Records from a dataset
^^^^

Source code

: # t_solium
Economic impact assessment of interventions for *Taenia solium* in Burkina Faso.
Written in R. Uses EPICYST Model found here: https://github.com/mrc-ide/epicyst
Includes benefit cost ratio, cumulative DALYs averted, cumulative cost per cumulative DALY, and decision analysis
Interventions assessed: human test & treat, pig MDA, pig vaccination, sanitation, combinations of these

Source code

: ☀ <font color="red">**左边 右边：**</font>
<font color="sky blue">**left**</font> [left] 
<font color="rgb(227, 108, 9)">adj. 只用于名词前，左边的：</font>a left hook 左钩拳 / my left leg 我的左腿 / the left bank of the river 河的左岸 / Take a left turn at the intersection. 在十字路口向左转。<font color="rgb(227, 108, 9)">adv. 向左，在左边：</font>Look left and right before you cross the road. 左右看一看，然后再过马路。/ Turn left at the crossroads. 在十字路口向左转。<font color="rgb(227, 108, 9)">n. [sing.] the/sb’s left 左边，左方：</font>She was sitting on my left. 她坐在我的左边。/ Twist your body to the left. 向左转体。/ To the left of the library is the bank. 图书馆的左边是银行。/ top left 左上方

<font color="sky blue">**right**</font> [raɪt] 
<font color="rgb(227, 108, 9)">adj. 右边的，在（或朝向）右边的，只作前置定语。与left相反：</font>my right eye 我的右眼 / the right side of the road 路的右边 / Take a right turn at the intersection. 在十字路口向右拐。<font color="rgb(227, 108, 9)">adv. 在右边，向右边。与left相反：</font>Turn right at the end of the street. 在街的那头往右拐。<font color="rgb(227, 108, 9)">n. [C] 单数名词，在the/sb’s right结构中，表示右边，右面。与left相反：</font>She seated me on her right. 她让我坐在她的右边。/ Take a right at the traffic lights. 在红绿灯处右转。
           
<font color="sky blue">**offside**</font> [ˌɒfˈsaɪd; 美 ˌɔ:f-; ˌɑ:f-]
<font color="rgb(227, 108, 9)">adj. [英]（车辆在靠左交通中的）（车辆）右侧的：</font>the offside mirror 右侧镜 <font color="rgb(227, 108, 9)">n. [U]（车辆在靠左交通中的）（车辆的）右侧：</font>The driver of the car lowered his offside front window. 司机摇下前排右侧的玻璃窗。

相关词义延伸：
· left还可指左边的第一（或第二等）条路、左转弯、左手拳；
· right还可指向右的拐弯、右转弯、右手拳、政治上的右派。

^^^^

◆ Work to be completed
The records above should be restated word for word, please.

◆ Task result
Source code

: # t_solium
Economic impact assessment of interventions for *Taenia solium* in Burkina Faso.
Written in R. Uses EPICYST Model found here: https://github.com/mrc-ide/epicyst
Includes benefit cost ratio, cumulative DALYs averted, cumulative cost per cumulative DALY, and decision analysis
Interventions assessed: human test & treat, pig MDA, pig vaccination, sanitation, combinations of these

Source code

: ☀ <font color="red">**左边 右边：**</font>
<font color="sky blue">**left**</font> [left] 
<font color="rgb(227, 108, 9)">adj. 只用于名词前，左边的：</font>a left hook 左钩拳 / my left leg 我的左腿 / the left bank of the river 河的左岸 / Take a left turn at the intersection. 在十字路口向左转。<font color="rgb(227, 108, 9)">adv. 向左，在左边：</font>Look left and right before you cross the road. 左右看一看，然后再过马路。/ Turn left at the crossroads. 在十字路口向左转。<font color="rgb(227, 108, 9)">n. [sing.] the/sb’s left 左边，左方：</font>She was sitting on my left. 她坐在我的左边。/ Twist your body to the left. 向左转体。/ To the left of the library is the bank. 图书馆的左边是银行。/ top left 左上方

<font color="sky blue">**right**</font> [raɪt] 
<font color="rgb(227, 108, 9)">adj. 右边的，在（或朝向）右边的，只作前置定语。与left相反：</font>my right eye 我的右眼 / the right side of the road 路的右边 / Take a right turn at the intersection. 在十字路口向右拐。<font color="rgb(227, 108, 9)">adv. 在右边，向右边。与left相反：</font>Turn right at the end of the street. 在街的那头往右拐。<font color="rgb(227, 108, 9)">n. [C] 单数名词，在the/sb’s right结构中，表示右边，右面。与left相反：</font>She seated me on her right. 她让我坐在她的右边。/ Take a right at the traffic lights. 在红绿灯处右转。
           
<font color="sky blue">**offside**</font> [ˌɒfˈsaɪd; 美 ˌɔ:f-; ˌɑ:f-]
<font color="rgb(227, 108, 9)">adj. [英]（车辆在靠左交通中的）（车辆）右侧的：</font>the offside mirror 右侧镜 <font color="rgb(227, 108, 9)">n. [U]（车辆在靠左交通中的）（车辆的）右侧：</font>The driver of the car lowered his offside front window. 司机摇下前排右侧的玻璃窗。

相关词义延伸：
· left还可指左边的第一（或第二等）条路、左转弯、左手拳；
· right还可指向右的拐弯、右转弯、右手拳、政治上的右派。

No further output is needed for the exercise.